オヤジの喜怒哀愁

2019年12月10日号

広辞苑

27581

 ボーナス・シーズン。とはいえ、大企業や役所を別にすれば「今年はいくら出るのだろう」「本当に出るのか」と気を揉む年の瀬ではなかろうか。3年前に就職した娘はボーナスがちっとも出ないと言ってさっさと年俸制の会社に転職してしまった。そのほうがスッキリしていいのだそうだ。ボーナス時期のたびに気を揉んだ挙句、ガッカリさせられたのでは仕事を代えたくもなるだろう。
 小生が34年前に社会人としてスタートを切ったのは小さな出版社。浮沈の激しい業界ゆえ業績によってボーナス額の変動は大きかったけれど、それでもゼロということはなくて、年末調整の還付金もあったりしてそれなりに懐が温まってなんとか年は越せたと記憶している。
 その頃、つい財布の紐が緩んで割と高い辞書をボーナスで買った。
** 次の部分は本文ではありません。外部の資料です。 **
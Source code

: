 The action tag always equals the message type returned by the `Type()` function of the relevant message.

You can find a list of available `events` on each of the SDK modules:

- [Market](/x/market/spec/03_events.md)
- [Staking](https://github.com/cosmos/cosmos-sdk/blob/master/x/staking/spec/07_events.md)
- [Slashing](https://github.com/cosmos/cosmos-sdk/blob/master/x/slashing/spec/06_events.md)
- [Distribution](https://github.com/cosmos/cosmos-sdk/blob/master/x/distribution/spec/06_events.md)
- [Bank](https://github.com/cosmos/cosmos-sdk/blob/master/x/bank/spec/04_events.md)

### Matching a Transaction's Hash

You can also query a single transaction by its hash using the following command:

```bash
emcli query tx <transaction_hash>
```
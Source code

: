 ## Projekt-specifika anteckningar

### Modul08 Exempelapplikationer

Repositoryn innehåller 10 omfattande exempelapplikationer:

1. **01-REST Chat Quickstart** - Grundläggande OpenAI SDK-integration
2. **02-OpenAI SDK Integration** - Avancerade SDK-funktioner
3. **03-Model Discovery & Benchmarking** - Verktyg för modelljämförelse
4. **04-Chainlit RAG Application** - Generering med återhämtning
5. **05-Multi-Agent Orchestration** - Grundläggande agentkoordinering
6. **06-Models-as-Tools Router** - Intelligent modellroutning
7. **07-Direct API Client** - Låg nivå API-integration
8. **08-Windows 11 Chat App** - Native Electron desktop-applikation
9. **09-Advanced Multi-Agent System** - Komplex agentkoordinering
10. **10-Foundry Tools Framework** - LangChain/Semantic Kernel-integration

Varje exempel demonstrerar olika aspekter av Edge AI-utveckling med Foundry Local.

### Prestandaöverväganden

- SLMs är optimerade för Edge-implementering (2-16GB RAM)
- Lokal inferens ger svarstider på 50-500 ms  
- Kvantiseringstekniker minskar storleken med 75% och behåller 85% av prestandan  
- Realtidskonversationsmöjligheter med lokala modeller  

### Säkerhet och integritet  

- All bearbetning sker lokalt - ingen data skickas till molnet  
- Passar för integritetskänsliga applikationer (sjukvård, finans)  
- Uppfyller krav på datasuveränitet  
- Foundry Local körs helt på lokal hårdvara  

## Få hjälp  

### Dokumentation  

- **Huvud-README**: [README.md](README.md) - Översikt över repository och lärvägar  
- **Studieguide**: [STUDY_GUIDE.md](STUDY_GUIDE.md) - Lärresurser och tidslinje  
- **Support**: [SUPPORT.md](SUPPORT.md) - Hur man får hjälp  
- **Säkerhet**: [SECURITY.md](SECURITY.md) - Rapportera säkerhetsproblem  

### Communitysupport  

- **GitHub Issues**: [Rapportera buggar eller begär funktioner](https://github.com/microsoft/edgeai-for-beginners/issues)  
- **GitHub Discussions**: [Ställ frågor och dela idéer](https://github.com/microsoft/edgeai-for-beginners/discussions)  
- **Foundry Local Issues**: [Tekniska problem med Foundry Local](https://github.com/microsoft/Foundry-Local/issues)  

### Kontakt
この辞書をいまだに持っている。奥付を見ると1991年版、定価6500円とある。版は異なるがこれと同じ辞書が出版社の「デスク」の机の上に置いてあった。デスクというのは、新聞出版業界の専門用語である。話を整理するためにちなみにデスクを辞書で引くと「①つくえ。事務机。②新聞社の編集局内勤者で、記事の取材・編集を指揮する者。」とあり、ここではつまり辞書の言う②のほうの意味のデスクの机の上に辞書が置いてあったという意味だ。余計にややこしいか。

気がつけば…
 デスクはこの辞書を時折引いていた。眼鏡を外し、辞書を舐めるかのように顔を近づけて辞書を引いていた。老眼である。
 会社にいるときはたまにこの辞書を借りて引いた。なのでボーナスで購入したのは自宅用。厚さが10㌢もあるような大部の辞書を自宅でさして必要としていなかったと思うが、編集記者、出版人として身を立てるためには大部の辞書の一冊も所蔵していないでどうする、と意気がっていたのだろう。
 インターネットやIT辞書の普及でことに高額大部の辞書は売れないだろう。小生も最近はついパソコンで字引きを済ませてしまうことが多くなり、以前ほどこの辞書を使わなくなっている。だが、字句の説明の深み、用例の巧みさではやはり辞書にいまだにやや分があるように思われる。気がつけば小生も眼鏡を外し、舐めるようにして辞書を引いている。すでに鬼籍に入って久しいあのデスクのように。